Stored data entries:
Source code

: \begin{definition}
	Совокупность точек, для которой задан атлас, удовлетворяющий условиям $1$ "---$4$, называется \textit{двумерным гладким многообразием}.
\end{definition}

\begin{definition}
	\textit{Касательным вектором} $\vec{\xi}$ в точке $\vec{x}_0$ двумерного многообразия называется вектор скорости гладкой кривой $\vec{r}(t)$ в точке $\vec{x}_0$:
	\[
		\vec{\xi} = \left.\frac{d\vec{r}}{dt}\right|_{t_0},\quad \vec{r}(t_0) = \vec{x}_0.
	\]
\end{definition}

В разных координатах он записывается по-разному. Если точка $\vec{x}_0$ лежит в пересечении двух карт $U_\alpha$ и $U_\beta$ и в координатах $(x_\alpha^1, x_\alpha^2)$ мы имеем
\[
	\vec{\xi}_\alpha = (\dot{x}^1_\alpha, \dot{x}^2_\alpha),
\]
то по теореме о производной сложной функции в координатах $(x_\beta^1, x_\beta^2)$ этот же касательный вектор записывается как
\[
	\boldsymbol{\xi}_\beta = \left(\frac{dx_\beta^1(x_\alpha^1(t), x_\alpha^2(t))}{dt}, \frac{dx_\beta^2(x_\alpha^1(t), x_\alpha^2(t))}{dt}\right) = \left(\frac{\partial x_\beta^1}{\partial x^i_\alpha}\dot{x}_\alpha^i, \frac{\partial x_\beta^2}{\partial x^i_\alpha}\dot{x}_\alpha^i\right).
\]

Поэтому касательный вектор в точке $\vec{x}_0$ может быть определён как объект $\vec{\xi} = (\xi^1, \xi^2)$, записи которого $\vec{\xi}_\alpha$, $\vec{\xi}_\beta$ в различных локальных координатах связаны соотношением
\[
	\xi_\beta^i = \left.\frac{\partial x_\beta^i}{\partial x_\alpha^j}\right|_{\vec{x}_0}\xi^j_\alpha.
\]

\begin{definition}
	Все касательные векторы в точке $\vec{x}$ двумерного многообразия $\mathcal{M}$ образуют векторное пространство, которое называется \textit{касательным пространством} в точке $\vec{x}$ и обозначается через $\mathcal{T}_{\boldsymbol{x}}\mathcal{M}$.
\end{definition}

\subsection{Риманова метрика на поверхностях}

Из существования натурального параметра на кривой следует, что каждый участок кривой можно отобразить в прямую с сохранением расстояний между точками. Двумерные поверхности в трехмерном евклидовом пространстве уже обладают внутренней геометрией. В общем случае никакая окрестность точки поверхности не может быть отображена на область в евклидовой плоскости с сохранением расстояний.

-- Exercise description --
Every line of the data above should be reproduced word for word.

-- Result for this exercise --
Source code

: \begin{definition}
	Совокупность точек, для которой задан атлас, удовлетворяющий условиям $1$ "---$4$, называется \textit{двумерным гладким многообразием}.
\end{definition}

\begin{definition}
	\textit{Касательным вектором} $\vec{\xi}$ в точке $\vec{x}_0$ двумерного многообразия называется вектор скорости гладкой кривой $\vec{r}(t)$ в точке $\vec{x}_0$:
	\[
		\vec{\xi} = \left.\frac{d\vec{r}}{dt}\right|_{t_0},\quad \vec{r}(t_0) = \vec{x}_0.
	\]
\end{definition}

В разных координатах он записывается по-разному. Если точка $\vec{x}_0$ лежит в пересечении двух карт $U_\alpha$ и $U_\beta$ и в координатах $(x_\alpha^1, x_\alpha^2)$ мы имеем
\[
	\vec{\xi}_\alpha = (\dot{x}^1_\alpha, \dot{x}^2_\alpha),
\]
то по теореме о производной сложной функции в координатах $(x_\beta^1, x_\beta^2)$ этот же касательный вектор записывается как
\[
	\boldsymbol{\xi}_\beta = \left(\frac{dx_\beta^1(x_\alpha^1(t), x_\alpha^2(t))}{dt}, \frac{dx_\beta^2(x_\alpha^1(t), x_\alpha^2(t))}{dt}\right) = \left(\frac{\partial x_\beta^1}{\partial x^i_\alpha}\dot{x}_\alpha^i, \frac{\partial x_\beta^2}{\partial x^i_\alpha}\dot{x}_\alpha^i\right).
\]

Поэтому касательный вектор в точке $\vec{x}_0$ может быть определён как объект $\vec{\xi} = (\xi^1, \xi^2)$, записи которого $\vec{\xi}_\alpha$, $\vec{\xi}_\beta$ в различных локальных координатах связаны соотношением
\[
	\xi_\beta^i = \left.\frac{\partial x_\beta^i}{\partial x_\alpha^j}\right|_{\vec{x}_0}\xi^j_\alpha.
\]

\begin{definition}
	Все касательные векторы в точке $\vec{x}$ двумерного многообразия $\mathcal{M}$ образуют векторное пространство, которое называется \textit{касательным пространством} в точке $\vec{x}$ и обозначается через $\mathcal{T}_{\boldsymbol{x}}\mathcal{M}$.
\end{definition}

\subsection{Риманова метрика на поверхностях}

Из существования натурального параметра на кривой следует, что каждый участок кривой можно отобразить в прямую с сохранением расстояний между точками. Двумерные поверхности в трехмерном евклидовом пространстве уже обладают внутренней геометрией. В общем случае никакая окрестность точки поверхности не может быть отображена на область в евклидовой плоскости с сохранением расстояний.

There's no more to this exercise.